WORK INSTRUCTION: A verbatim transcript of the data that follows, free of images, is the expected result.

[Start of section]

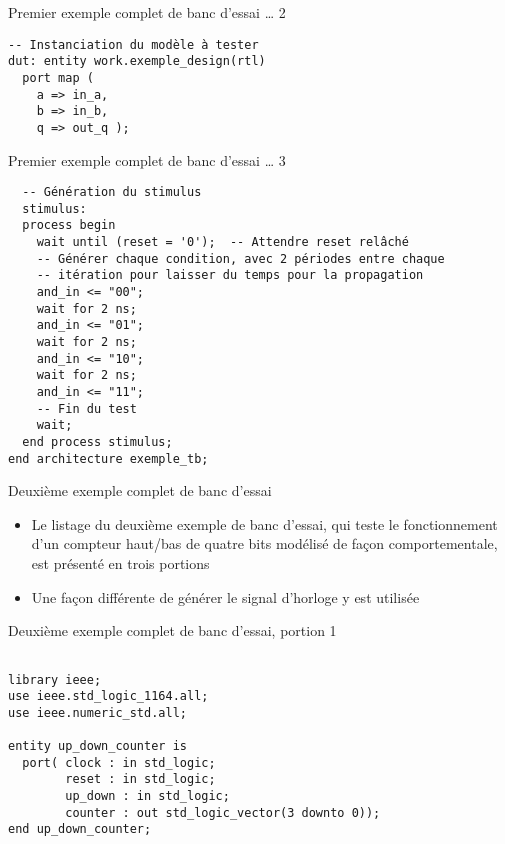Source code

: \documentclass[presentation]{beamer}
\begin{document}
\begin{frame}[label={sec:org28efe50},fragile]{Premier exemple complet de banc d'essai \ldots{} 2}
 \begin{verbatim}
-- Instanciation du modèle à tester 
dut: entity work.exemple_design(rtl)
  port map (
    a => in_a,
    b => in_b,
    q => out_q );
\end{verbatim}
\end{frame}


\begin{frame}[label={sec:org8a270cc},fragile]{Premier exemple complet de banc d'essai \ldots{} 3}
 \begin{verbatim}
  -- Génération du stimulus
  stimulus:
  process begin
    wait until (reset = '0');  -- Attendre reset relâché
    -- Générer chaque condition, avec 2 périodes entre chaque
    -- itération pour laisser du temps pour la propagation
    and_in <= "00";
    wait for 2 ns;
    and_in <= "01";
    wait for 2 ns;
    and_in <= "10";
    wait for 2 ns;
    and_in <= "11";
    -- Fin du test
    wait;
  end process stimulus;
end architecture exemple_tb;
\end{verbatim}
\end{frame}

\begin{frame}[label={sec:org0886328}]{Deuxième exemple complet de banc d'essai}
\begin{itemize}
\item Le listage du deuxième exemple de banc d'essai, qui teste le fonctionnement d'un compteur haut/bas de quatre bits modélisé de façon comportementale, est présenté en trois portions
\item Une façon différente de générer le signal d'horloge y est utilisée
\end{itemize}
\end{frame}

\begin{frame}[label={sec:orgd03568c},fragile]{Deuxième exemple complet de banc d'essai, portion 1}
 \begin{verbatim}

library ieee;
use ieee.std_logic_1164.all;
use ieee.numeric_std.all;

entity up_down_counter is
  port( clock : in std_logic;
        reset : in std_logic;
        up_down : in std_logic;
        counter : out std_logic_vector(3 downto 0));
end up_down_counter;

\end{verbatim}
\end{frame}
\end{document}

[End of section]

RESULT BELOW:
Source code

: \documentclass[presentation]{beamer}
\begin{document}
\begin{frame}[label={sec:org28efe50},fragile]{Premier exemple complet de banc d'essai \ldots{} 2}
 \begin{verbatim}
-- Instanciation du modèle à tester 
dut: entity work.exemple_design(rtl)
  port map (
    a => in_a,
    b => in_b,
    q => out_q );
\end{verbatim}
\end{frame}


\begin{frame}[label={sec:org8a270cc},fragile]{Premier exemple complet de banc d'essai \ldots{} 3}
 \begin{verbatim}
  -- Génération du stimulus
  stimulus:
  process begin
    wait until (reset = '0');  -- Attendre reset relâché
    -- Générer chaque condition, avec 2 périodes entre chaque
    -- itération pour laisser du temps pour la propagation
    and_in <= "00";
    wait for 2 ns;
    and_in <= "01";
    wait for 2 ns;
    and_in <= "10";
    wait for 2 ns;
    and_in <= "11";
    -- Fin du test
    wait;
  end process stimulus;
end architecture exemple_tb;
\end{verbatim}
\end{frame}

\begin{frame}[label={sec:org0886328}]{Deuxième exemple complet de banc d'essai}
\begin{itemize}
\item Le listage du deuxième exemple de banc d'essai, qui teste le fonctionnement d'un compteur haut/bas de quatre bits modélisé de façon comportementale, est présenté en trois portions
\item Une façon différente de générer le signal d'horloge y est utilisée
\end{itemize}
\end{frame}

\begin{frame}[label={sec:orgd03568c},fragile]{Deuxième exemple complet de banc d'essai, portion 1}
 \begin{verbatim}

library ieee;
use ieee.std_logic_1164.all;
use ieee.numeric_std.all;

entity up_down_counter is
  port( clock : in std_logic;
        reset : in std_logic;
        up_down : in std_logic;
        counter : out std_logic_vector(3 downto 0));
end up_down_counter;

\end{verbatim}
\end{frame}
\end{document}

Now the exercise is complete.